In this case, you are building the infrastructure for data scientists and stakeholders to get access to the raw data themselves.
This is related to the *GET* step above.
The next layer involves using **charts** to display aggregate information.
This layer is followed by **reports**.
These layers are related to the steps in the Data Science Process, both ASK and EXPLORE.
In *charts*, we produce visualizations to generate questions and problems.
In *reports*, we are moving away from unstructured exploration to structured linking and reporting.
The next layer is to add **predictions**.
Here we are taking the previous layers and moving towards insights and recommendations for action.
This fits well with the MODEL step of the Green Cloud process.
The final layer is *actions* in which the previous layer leads to actual changes in organization strategy and tactics or is integrated into company products.
There are a lot of different ways of characterizing the Data Science process as well as the evolution of Data Science teams and projects.
For most of the text we will stick with the Green Cloud model except where the other models have an interesting perspective as we delve more deeply into the details.
We'll start here with the ASK step.
## ASK
So we start at the start.
I assume that our organization has been collecting data as part of its regular business process and perhaps online presence.
It might have done some marketing surveys.
If not, there will be scant little for data *scientists* to do and they need to be hiring some data *engineers*.
Let's assume that "having data" is a solved problem for now...although our organization might not have all the *right* data.
In the introduction to their Data Science uses cases, Kaggle provides a good set of starting questions for any data science project:
1. What problem does it solve and for whom?
2. How is it being solved today?
3. How could a different solution (data driven) beneficially affect business?
4. What are the data inputs and where do they come from?
5. What are the outputs and how are they consumed (predictive model and a report? recommender and an email? statistical analysis and a dashboard?)
6. Is this a revenue leakage ("save us money") or a revenue growth ("makes us money") problem?
These are great prompts for the ASK step and are likely to lead to better conversations.
Additionally, I would that the question or problem posed should be meet the general characteristics of a scientific question: is it falsifiable?
For example, "Increase customer satisfaction" is not a falsifiable problem or question.
Not only must have you have data but you also need to arrive at a *metric* with which to gauge success.
However, we can elaborate on the ASK step a bit more by following the framework proposed by Max Shron [Thinking with Data](http://www.amazon.com/Thinking-Data-Turn-Information- Insights/dp/1449362931) which also has a handy mnemonic, "CoNVO".
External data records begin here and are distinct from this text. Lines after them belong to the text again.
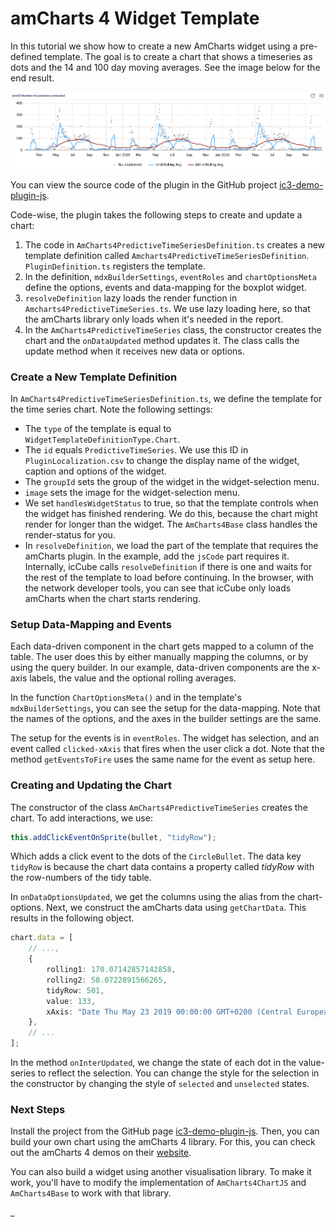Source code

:# amCharts 4 Widget Template

In this tutorial we show how to create a new AmCharts widget using a pre-defined template. The goal is to create
a chart that shows a timeseries as dots and the 14 and 100 day moving averages. See the image below for the end
result.

![image](images/create_custom.png)

You can view the source code of the plugin in the GitHub project
[ic3-demo-plugin-js](https://github.com/ic3-software/ic3-demo-plugin-js).

Code-wise, the plugin takes the following steps to create and update a chart:

1. The code in `AmCharts4PredictiveTimeSeriesDefinition.ts` creates a new template definition
   called `Amcharts4PredictiveTimeSeriesDefinition`. `PluginDefinition.ts` registers the template.
2. In the definition, `mdxBuilderSettings`, `eventRoles` and `chartOptionsMeta`
   define the options, events and data-mapping for the boxplot widget.
3. `resolveDefinition` lazy loads the render function in `Amcharts4PredictiveTimeSeries.ts`. We use lazy loading here,
   so that the amCharts library only loads when it's needed in the report.
4. In the `AmCharts4PredictiveTimeSeries` class, the constructor creates the chart and the `onDataUpdated`
   method updates it. The class calls the update method when it receives new data or options.

### Create a New Template Definition

In `AmCharts4PredictiveTimeSeriesDefinition.ts`, we define the template for the time series chart. Note the following
settings:

- The `type` of the template is equal to `WidgetTemplateDefinitionType.Chart`.
- The `id` equals `PredictiveTimeSeries`. We use this ID in `PluginLocalization.csv` to change the display name of the
  widget, caption and options of the widget.
- The `groupId` sets the group of the widget in the widget-selection menu.
- `image` sets the image for the widget-selection menu.
- We set `handlesWidgetStatus` to true, so that the template controls when the widget has finished rendering. We do
  this, because the chart might render for longer than the widget. The `AmCharts4Base` class handles the render-status
  for you.
- In `resolveDefinition`, we load the part of the template that requires the amCharts plugin. In the example, add the
  `jsCode` part requires it. Internally, icCube calls `resolveDefinition` if there is one and waits for the rest of
  the template to load before continuing. In the browser, with the network developer tools, you can see that icCube
  only loads amCharts when the chart starts rendering.

### Setup Data-Mapping and Events

Each data-driven component in the chart gets mapped to a column of the table. The user does this by either manually
mapping the columns, or by using the query builder. In our example, data-driven components are the x-axis labels, the
value and the optional rolling averages.

In the function `ChartOptionsMeta()` and in the template's `mdxBuilderSettings`, you can see the setup for the
data-mapping. Note that the names of the options, and the axes in the builder settings are the same.

The setup for the events is in `eventRoles`. The widget has selection, and an event called `clicked-xAxis` that fires
when the user click a dot. Note that the method `getEventsToFire` uses the same name for the event as setup here.

### Creating and Updating the Chart

The constructor of the class `AmCharts4PredictiveTimeSeries` creates the chart. To add interactions, we use:

```typescript
this.addClickEventOnSprite(bullet, "tidyRow");
```

Which adds a click event to the dots of the `CircleBullet`. The data key `tidyRow` is because the chart data contains
a property called _tidyRow_ with the row-numbers of the tidy table.

In `onDataOptionsUpdated`, we get the columns using the alias from the chart-options. Next, we construct the amCharts
data using `getChartData`. This results in the following object.

```typescript
chart.data = [
    // ...,
    {
        rolling1: 170.07142857142858,
        rolling2: 58.0722891566265,
        tidyRow: 501,
        value: 133,
        xAxis: "Date Thu May 23 2019 00:00:00 GMT+0200 (Central European Summer Time"
    },
    // ...
];
```

In the method `onInterUpdated`, we change the state of each dot in the value-series to reflect the selection.
You can change the style for the selection in the constructor by changing the style of `selected` and `unselected`
states.

### Next Steps

Install the project from the GitHub page [ic3-demo-plugin-js](https://github.com/ic3-software/ic3-demo-plugin-js).
Then, you can build your own chart using the amCharts 4 library. For this, you can check out the amCharts 4 demos
on their [website](https://www.amcharts.com/demos-v4/).

You can also build a widget using another visualisation library. To make it work, you'll have to modify the
implementation of `AmCharts4ChartJS` and `AmCharts4Base` to work with that library.

_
The goal of this framework is to make sure we pick an appropriate problem and set expectations about the solution appropriately.
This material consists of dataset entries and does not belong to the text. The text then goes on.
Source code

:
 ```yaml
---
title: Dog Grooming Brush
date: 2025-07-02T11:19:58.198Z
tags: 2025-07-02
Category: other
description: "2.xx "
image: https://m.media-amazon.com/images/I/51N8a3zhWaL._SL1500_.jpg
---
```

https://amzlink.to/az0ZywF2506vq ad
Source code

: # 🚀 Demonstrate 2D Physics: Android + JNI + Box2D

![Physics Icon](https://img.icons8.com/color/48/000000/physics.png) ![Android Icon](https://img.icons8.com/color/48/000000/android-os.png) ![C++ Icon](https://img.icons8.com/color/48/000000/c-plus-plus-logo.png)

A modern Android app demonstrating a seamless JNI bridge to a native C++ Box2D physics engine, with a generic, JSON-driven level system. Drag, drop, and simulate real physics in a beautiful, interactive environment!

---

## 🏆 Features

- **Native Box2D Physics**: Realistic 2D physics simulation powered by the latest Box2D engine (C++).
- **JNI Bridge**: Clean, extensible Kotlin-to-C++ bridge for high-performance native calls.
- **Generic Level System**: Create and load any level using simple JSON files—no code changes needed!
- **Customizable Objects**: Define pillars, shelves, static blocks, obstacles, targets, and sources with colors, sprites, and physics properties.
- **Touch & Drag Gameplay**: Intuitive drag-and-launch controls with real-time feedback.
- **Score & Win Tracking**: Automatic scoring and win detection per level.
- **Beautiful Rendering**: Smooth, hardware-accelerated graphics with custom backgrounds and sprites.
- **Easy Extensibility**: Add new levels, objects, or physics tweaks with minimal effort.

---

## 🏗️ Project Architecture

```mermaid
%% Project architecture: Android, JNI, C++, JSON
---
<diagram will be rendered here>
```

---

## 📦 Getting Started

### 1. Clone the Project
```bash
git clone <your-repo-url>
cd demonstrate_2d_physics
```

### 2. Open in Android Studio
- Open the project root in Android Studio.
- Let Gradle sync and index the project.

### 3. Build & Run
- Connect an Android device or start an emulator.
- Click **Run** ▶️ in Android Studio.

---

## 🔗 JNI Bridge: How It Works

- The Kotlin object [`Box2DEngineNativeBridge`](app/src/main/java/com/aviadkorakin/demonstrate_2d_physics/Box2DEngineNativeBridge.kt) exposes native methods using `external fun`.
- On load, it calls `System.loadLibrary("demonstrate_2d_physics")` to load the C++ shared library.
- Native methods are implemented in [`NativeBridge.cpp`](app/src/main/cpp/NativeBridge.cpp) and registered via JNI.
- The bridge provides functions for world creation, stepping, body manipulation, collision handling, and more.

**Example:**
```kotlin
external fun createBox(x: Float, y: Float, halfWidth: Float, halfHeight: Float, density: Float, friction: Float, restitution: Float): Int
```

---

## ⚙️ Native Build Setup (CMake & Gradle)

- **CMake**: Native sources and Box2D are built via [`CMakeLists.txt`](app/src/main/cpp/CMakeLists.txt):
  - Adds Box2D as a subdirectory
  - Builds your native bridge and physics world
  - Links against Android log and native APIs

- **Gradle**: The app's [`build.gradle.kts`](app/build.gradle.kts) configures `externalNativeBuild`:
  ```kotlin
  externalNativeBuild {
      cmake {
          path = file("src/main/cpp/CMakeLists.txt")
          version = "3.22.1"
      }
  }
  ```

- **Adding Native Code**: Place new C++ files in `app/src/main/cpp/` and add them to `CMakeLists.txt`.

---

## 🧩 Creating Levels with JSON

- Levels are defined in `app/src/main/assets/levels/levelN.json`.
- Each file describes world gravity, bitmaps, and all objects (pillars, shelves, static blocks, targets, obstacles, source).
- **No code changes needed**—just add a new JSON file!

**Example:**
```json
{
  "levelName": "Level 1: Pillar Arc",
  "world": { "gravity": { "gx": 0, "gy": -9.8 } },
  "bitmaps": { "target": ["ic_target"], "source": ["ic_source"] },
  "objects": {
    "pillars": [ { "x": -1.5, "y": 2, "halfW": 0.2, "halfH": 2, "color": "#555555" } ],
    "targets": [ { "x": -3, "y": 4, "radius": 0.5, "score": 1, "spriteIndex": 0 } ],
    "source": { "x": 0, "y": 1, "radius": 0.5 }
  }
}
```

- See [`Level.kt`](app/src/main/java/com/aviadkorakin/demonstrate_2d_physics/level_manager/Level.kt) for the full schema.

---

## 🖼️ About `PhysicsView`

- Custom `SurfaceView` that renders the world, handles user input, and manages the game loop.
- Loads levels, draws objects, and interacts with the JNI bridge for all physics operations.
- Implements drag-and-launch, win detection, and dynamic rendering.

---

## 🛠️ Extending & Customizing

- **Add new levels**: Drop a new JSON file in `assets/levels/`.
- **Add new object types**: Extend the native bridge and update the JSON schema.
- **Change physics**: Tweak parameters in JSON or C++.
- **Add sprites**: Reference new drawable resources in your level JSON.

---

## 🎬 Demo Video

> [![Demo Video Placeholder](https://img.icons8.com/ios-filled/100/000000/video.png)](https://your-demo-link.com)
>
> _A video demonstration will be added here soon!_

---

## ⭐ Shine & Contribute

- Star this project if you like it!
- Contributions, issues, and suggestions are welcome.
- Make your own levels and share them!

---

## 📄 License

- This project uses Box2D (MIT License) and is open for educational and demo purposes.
I like the CoNVO approach because it includes mock ups for the solution and thus plans for the final step in the Green Cloud, REPORT.
It can also be used to track progress.
Anytime you start to diverge from what was agreed upon during the "CoNVO", it's time for another "CoNVO".
That being said, I have only ever used this framework *implicitly*.
I once brought up the idea of using it explicitly and got a bunch of blank stares.
Apparently not everyone reads the same books I do!
Don't get overly hung up on details, though.
This is a tool.
## CoNVO
As we stated previously, an interesting question is one that solves a
business problem when answered.
One way to make sure you have an interesting question is to follow the CoNVO framework.
**CoNVO** stands for **Co**ntext, **N**eeds, **V**ision and **O**utcome.
* **Context** - What is the context of the need? Who are the stakeholders and other interested parties?
* **Need** - What is the organizational need which requires fixing with data?
* **Vision** - What is going to be required and what does success look like?
* **Outcome** - How will the result work itself back into the organization?
You can see how the Kaggle questions fit into this as well, mostly during specifying the Need.
For any Data Science project, you should know the CoNVO even if you don't explicitly use those terms.
Keep refining the CoNVO as you delve into the data.
Let's start with a specific example.
In the book, Shron describes a situation faced by a university:
> Suppose that a university is interested in starting a pilot program to offer special assistance to incoming college students who are at risk of failing out of school (the context). What it needs is a way to identify who is at risk and find effective interventions (the need). We propose to create a predictive model of failure rates and to assist in the design of an experiment to test several interventions (the vision). If we can make a case for our ideas, the administration will pay for the experiments to test it; if they are successful, the program will be scaled up soon after (the outcome).
So we have a **context** that includes the identification of a problem: some incoming college students are at risk of failing out of school and the university is interested in starting a pilot program.
The **need** is to identify who is at risk and what interventions are effective.
The **vision** is a proposal to create a predictive model of failure rates and to design experiments to test different interventions.
The **outcome** is to communicate the findings and if they are robust, scale up the program.
There's a lot to talk about here. First, the *context* and *need* define an interesting question that solves a business problem (throughout this text, I equate "business" with both profit and non-profit).
Second, the *vision* and *outcome* are a dry run of the blue steps get/explore/model and a proposal for the final communication step.
You can think of the CoNVO as a dry run or meta process that happens before the actual Data Science process.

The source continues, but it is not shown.